The Receiver was appointed by the Crown. All the property of the Metropolitan Police was technically owned by the holder of the post of Receiver, who had the legal status of a corporation sole. All contracts were made in his name and all purchases, sales and contracts required his approval. He had equal status with the Commissioners. This had the advantage that the police, holding no property themselves, were protected from accusations of corruption. In 1839, the Receiver also became responsible for the administration of the police courts.

The system started to break down after the retirement of the first Receiver, John Wray, in 1860. Wray had worked well with the Commissioners, but his successors had increasingly bad relations with them, despite the Metropolitan Police Act 1861 further codifying the role of Receiver. This came to a head under Commissioner Sir Charles Warren, a soldier who was accustomed to exercising full authority, and intensely disliked having to clear every decision with a bureaucrat who had equal standing to himself. Conflict continued sporadically until 1968, when it was finally decided to make the Receiver and the Receiver's Department subordinate to the Commissioner. From then on, the Receiver was considered equal in rank to the Deputy Commissioner.

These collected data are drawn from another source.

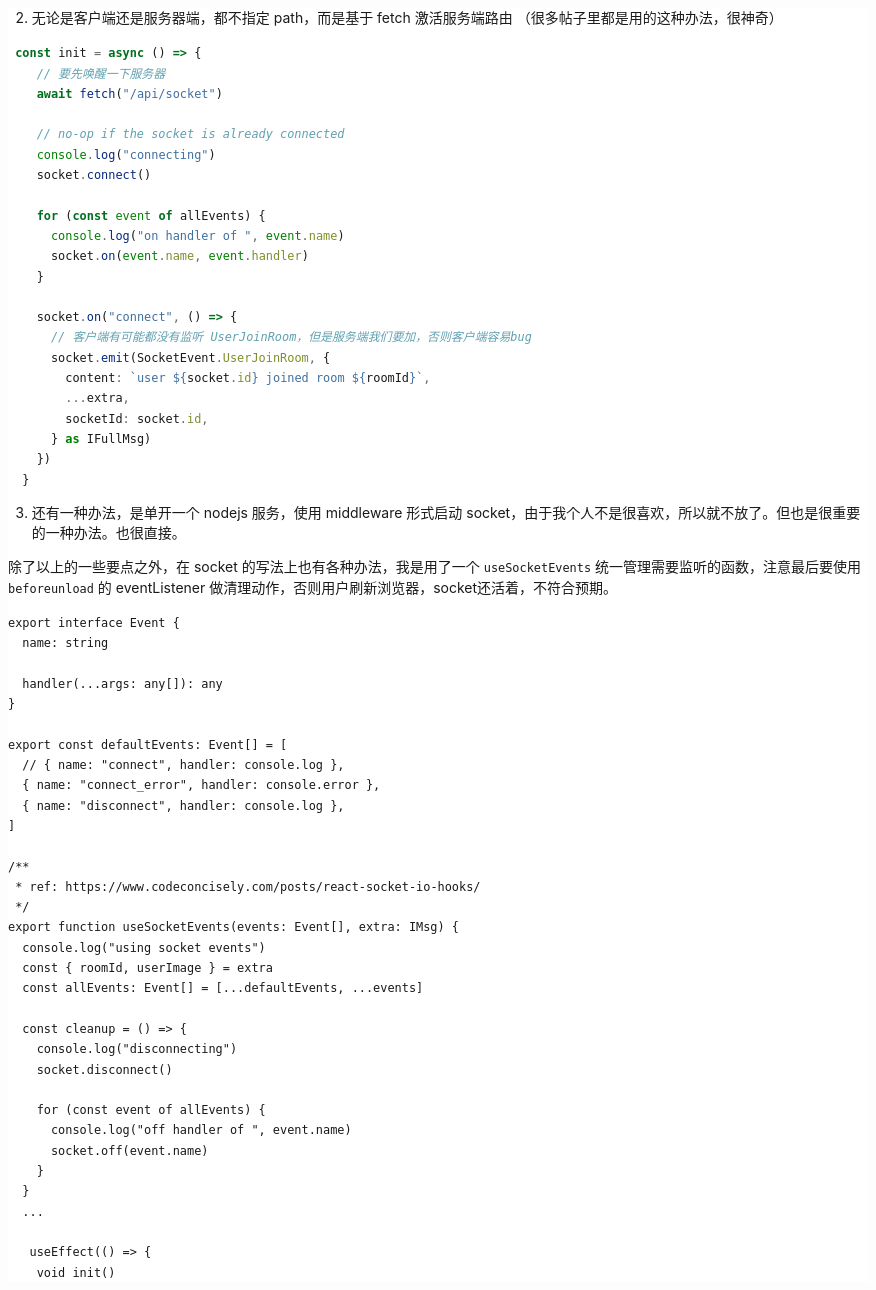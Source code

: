 2. 无论是客户端还是服务器端，都不指定 path，而是基于 fetch 激活服务端路由 （很多帖子里都是用的这种办法，很神奇）

```ts
 const init = async () => {
    // 要先唤醒一下服务器
    await fetch("/api/socket")

    // no-op if the socket is already connected
    console.log("connecting")
    socket.connect()

    for (const event of allEvents) {
      console.log("on handler of ", event.name)
      socket.on(event.name, event.handler)
    }

    socket.on("connect", () => {
      // 客户端有可能都没有监听 UserJoinRoom，但是服务端我们要加，否则客户端容易bug
      socket.emit(SocketEvent.UserJoinRoom, {
        content: `user ${socket.id} joined room ${roomId}`,
        ...extra,
        socketId: socket.id,
      } as IFullMsg)
    })
  }
```

3. 还有一种办法，是单开一个 nodejs 服务，使用 middleware 形式启动 socket，由于我个人不是很喜欢，所以就不放了。但也是很重要的一种办法。也很直接。

除了以上的一些要点之外，在 socket 的写法上也有各种办法，我是用了一个 `useSocketEvents` 统一管理需要监听的函数，注意最后要使用 `beforeunload` 的 eventListener 做清理动作，否则用户刷新浏览器，socket还活着，不符合预期。

```tsx
export interface Event {
  name: string

  handler(...args: any[]): any
}

export const defaultEvents: Event[] = [
  // { name: "connect", handler: console.log },
  { name: "connect_error", handler: console.error },
  { name: "disconnect", handler: console.log },
]

/**
 * ref: https://www.codeconcisely.com/posts/react-socket-io-hooks/
 */
export function useSocketEvents(events: Event[], extra: IMsg) {
  console.log("using socket events")
  const { roomId, userImage } = extra
  const allEvents: Event[] = [...defaultEvents, ...events]

  const cleanup = () => {
    console.log("disconnecting")
    socket.disconnect()

    for (const event of allEvents) {
      console.log("off handler of ", event.name)
      socket.off(event.name)
    }
  }
  ...
  
   useEffect(() => {
    void init()
```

By the end of the 20th century, the Receiver also held the title of Director of Finance and had become responsible for the Finance, Property Services, and Technology Departments of the force. With the consent of the Home Secretary, he could issue precepts on the local authorities within the Metropolitan Police District in order to finance the force. He also had responsibility for the finance, and some other services, of the Inner London Magistrates' Court Service and the Inner London Probation Service.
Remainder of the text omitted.